Subjects: Prehistoric Life; Prehistoric life—Dinosaurs; Food chains

Nardo, Don  Deadliest Dinosaurs
Middle school, high school
    80 pp.     ReferencePoint

Deadliest Predators series. After a general introduction titled “Terrors of the Land, Seas, and Air,” six chapters cover individual types of dinosaurs (Tyrannosaurus rex, Spinosaurus, etc.). Topics include appearance, habitat, and hunting and capturing prey; the text’s tone is sometimes gruesome. “At-a-Glance” sidebars are useful for comparison.

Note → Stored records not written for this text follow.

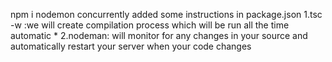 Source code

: npm i nodemon concurrently
added some instructions in package.json
1.tsc -w :we will create compilation process which will be run all the time automatic *
2.nodeman: will monitor for any changes in your source and automatically restart your server when your code changes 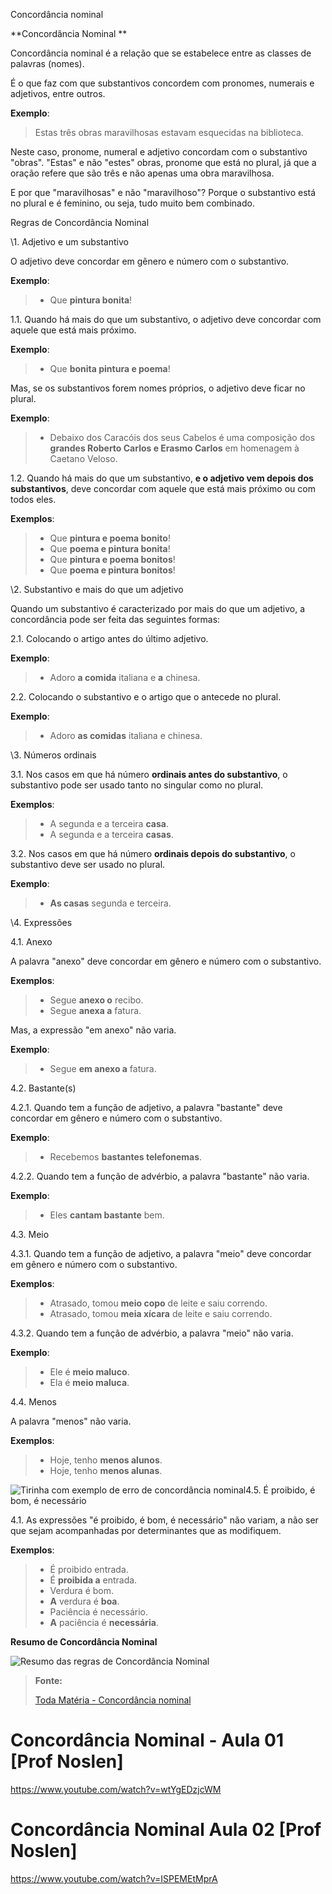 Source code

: Concordância nominal

**Concordância Nominal
**

Concordância nominal é a relação que se estabelece entre as classes de palavras (nomes).

É o que faz com que substantivos concordem com pronomes, numerais e adjetivos, entre outros.

**Exemplo**:

> Estas três obras maravilhosas estavam esquecidas na biblioteca.

Neste caso, pronome, numeral e adjetivo concordam com o substantivo "obras". "Estas" e não "estes" obras, pronome que está no plural, já que a oração refere que são três e não apenas uma obra maravilhosa.

E por que "maravilhosas" e não "maravilhoso"? Porque o substantivo está no plural e é feminino, ou seja, tudo muito bem combinado.

Regras de Concordância Nominal

\1. Adjetivo e um substantivo

O adjetivo deve concordar em gênero e número com o substantivo.

**Exemplo**:

> - Que **pintura bonita**!

1.1. Quando há mais do que um substantivo, o adjetivo deve concordar com aquele que está mais próximo.

**Exemplo**:

> - Que **bonita pintura e poema**!

Mas, se os substantivos forem nomes próprios, o adjetivo deve ficar no plural.

**Exemplo**:

> - Debaixo dos Caracóis dos seus Cabelos é uma composição dos **grandes Roberto Carlos e Erasmo Carlos** em homenagem à Caetano Veloso.

1.2. Quando há mais do que um substantivo, **e o adjetivo vem depois dos substantivos**, deve concordar com aquele que está mais próximo ou com todos eles.

**Exemplos**:

> - Que **pintura e poema bonito**!
> - Que **poema e pintura bonita**!
> - Que **pintura e poema bonitos**!
> - Que **poema e pintura bonitos**!

\2. Substantivo e mais do que um adjetivo

Quando um substantivo é caracterizado por mais do que um adjetivo, a concordância pode ser feita das seguintes formas:

2.1. Colocando o artigo antes do último adjetivo.

**Exemplo**:

> - Adoro **a comida** italiana e **a** chinesa.

2.2. Colocando o substantivo e o artigo que o antecede no plural.

**Exemplo**:

> - Adoro **as comidas** italiana e chinesa.

\3. Números ordinais

3.1. Nos casos em que há número **ordinais antes do substantivo**, o substantivo pode ser usado tanto no singular como no plural.

**Exemplos**:

> - A segunda e a terceira **casa**.
> - A segunda e a terceira **casas**.

3.2. Nos casos em que há número **ordinais depois do substantivo**, o substantivo deve ser usado no plural.

**Exemplo**:

> - **As casas** segunda e terceira.

\4. Expressões

4.1. Anexo

A palavra "anexo" deve concordar em gênero e número com o substantivo.

**Exemplos**:

> - Segue **anexo o** recibo.
> - Segue **anexa a** fatura.

Mas, a expressão "em anexo" não varia.

**Exemplo**:

> - Segue **em anexo a** fatura.

4.2. Bastante(s)

4.2.1. Quando tem a função de adjetivo, a palavra "bastante" deve concordar em gênero e número com o substantivo.

**Exemplo**:

> - Recebemos **bastantes telefonemas**.

4.2.2. Quando tem a função de advérbio, a palavra "bastante" não varia.

**Exemplo**:

> - Eles **cantam bastante** bem.

4.3. Meio

4.3.1. Quando tem a função de adjetivo, a palavra "meio" deve concordar em gênero e número com o substantivo.

**Exemplos**:

> - Atrasado, tomou **meio copo** de leite e saiu correndo.
> - Atrasado, tomou **meia xícara** de leite e saiu correndo.

4.3.2. Quando tem a função de advérbio, a palavra "meio" não varia.

**Exemplo**:

> - Ele é **meio maluco**.
> - Ela é **meio maluca**.

4.4. Menos

A palavra "menos" não varia.

**Exemplos**:

> - Hoje, tenho **menos alunos**.
> - Hoje, tenho **menos alunas**.

![Tirinha com exemplo de erro de concordância nominal](https://static.planejativo.com/uploads/novas/bae2a33aab99a667c5f50db6471ea973.jpg)4.5. É proibido, é bom, é necessário

4.1. As expressões "é proibido, é bom, é necessário" não variam, a não ser que sejam acompanhadas por determinantes que as modifiquem.

**Exemplos**:

> - É proibido entrada.
> - É **proibida a** entrada.
> - Verdura é bom.
> - **A** verdura é **boa**.
> - Paciência é necessário.
> - **A** paciência é **necessária**.

  **Resumo de Concordância Nominal**

![Resumo das regras de Concordância Nominal](https://static.planejativo.com/uploads/novas/1c10d6f4d193e322ac0acb3437d90f7e.jpg)



> **Fonte:**
>
> [Toda Matéria - Concordância nominal](https://www.todamateria.com.br/concordancia-nominal/)

# Concordância Nominal - Aula 01 [Prof Noslen]

https://www.youtube.com/watch?v=wtYgEDzjcWM

# Concordância Nominal Aula 02 [Prof Noslen]

https://www.youtube.com/watch?v=ISPEMEtMprA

The dense text is off-putting, but the many renderings and fossil photos should fascinate dinosaur fans. Reading list, websites. Glos., ind.
Subjects: Prehistoric life—Dinosaurs

Reed, MK  Dinosaurs: Fossils and Feathers
Gr. 4–6     120 pp.     Roaring Brook/First Second

Illustrated by Joe Flood. Science Comics series. This topic gets the graphic-novel treatment. Flood’s detailed panel illustrations cover a lot of ground, including nineteenth-century dinosaur hunters; nomenclature practice; and various geological, evolutionary, and paleontological discoveries. There’s some humor along with a solid presentation of facts, and the clean design helps makes the information accessible; the somewhat advanced content makes the book most appropriate for upper-elementary-age readers. Reading list. Glos.
Subjects: Prehistoric Life; Graphic novels; Prehistoric life—Dinosaurs; Cartoons and comics; Paleontology

From the September 2017 issue of Nonfiction Notes from the Horn Book.